Regarding the use of neural networks, in [34], a deep quantum neural network is used to enhance the fidelity of quantum convolutional codes. As in our work, they deal with the quantum noise, although using a different approach for a different application (to enhance the fidelity of quantum states). In our case, we use traditional neural networks that take the noise data from a quantum computing, instead of the quantum neural networks they apply.

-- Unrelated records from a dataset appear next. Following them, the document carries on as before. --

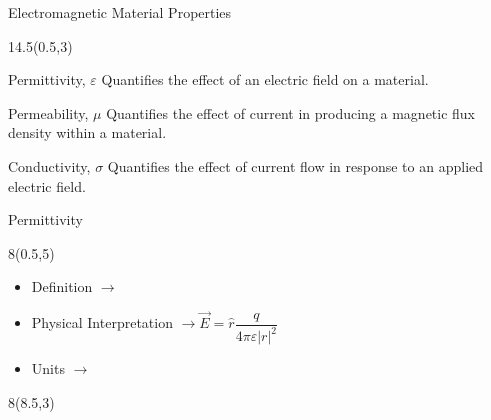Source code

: %
\begin{frame}{Electromagnetic Material Properties}
		\begin{textblock}{14.5}(0.5,3)
			\begin{myblock}[0.9]{Permittivity, $\varepsilon$}
				Quantifies the effect of an electric field on a material. 
			\end{myblock}
			
			\begin{myblock}[0.9]{Permeability, $\mu$}
				Quantifies the effect of current in producing a magnetic flux density within a material.
			\end{myblock}

			\begin{myblock}[0.9]{Conductivity, $\sigma$}
				Quantifies the effect of current flow in response to an applied electric field. 
			\end{myblock}
		\end{textblock}
\end{frame}


\begin{frame}{Permittivity}
	\begin{textblock}{8}(0.5,5)
	\begin{itemize}
		\setlength\itemsep{32pt}
		\item Definition $\longrightarrow$ 
		
		\item Physical Interpretation $\longrightarrow \vec{E} = \hat{r} \dfrac{q}{4\pi \varepsilon |r|^2}$
		
		\item Units $\longrightarrow$ 
	\end{itemize}
	\end{textblock}
	\begin{textblock}{8}(8.5,3)
	\scalebox{0.65}{
		
		}
	\end{textblock}
\end{frame}


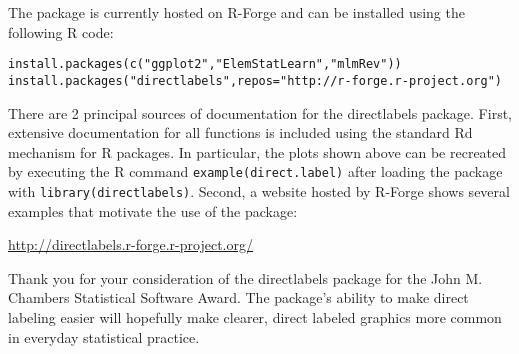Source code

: \documentclass[12pt]{article}
\begin{document}
The package is currently hosted on R-Forge and can be installed
using the following R code:

\begin{verbatim}
install.packages(c("ggplot2","ElemStatLearn","mlmRev"))
install.packages("directlabels",repos="http://r-forge.r-project.org")
\end{verbatim}

There are 2 principal sources of documentation for the directlabels
package. First, extensive documentation for all functions is included
using the standard Rd mechanism for R packages. In particular, the
plots shown above can be recreated by executing the R command
\texttt{example(direct.label)} after loading the package with
\texttt{library(directlabels)}. Second, a website hosted by R-Forge
shows several examples that motivate the use of the package:

\url{http://directlabels.r-forge.r-project.org/}

Thank you for your consideration of the directlabels package for the
John M. Chambers Statistical Software Award. The package's ability to
make direct labeling easier will hopefully make clearer, direct
labeled graphics more common in everyday statistical practice.
\end{document}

In this way, we obtain a feasible solution that can be applied in current quantum computing infrastructures.
A closer work to ours is [35], where they also propose a classical artificial neural network to infer the amount of probability adjustment to mitigate quantum error. Our work differs in that we use the neural network to estimate the rotations that best compensate for the quantum noise.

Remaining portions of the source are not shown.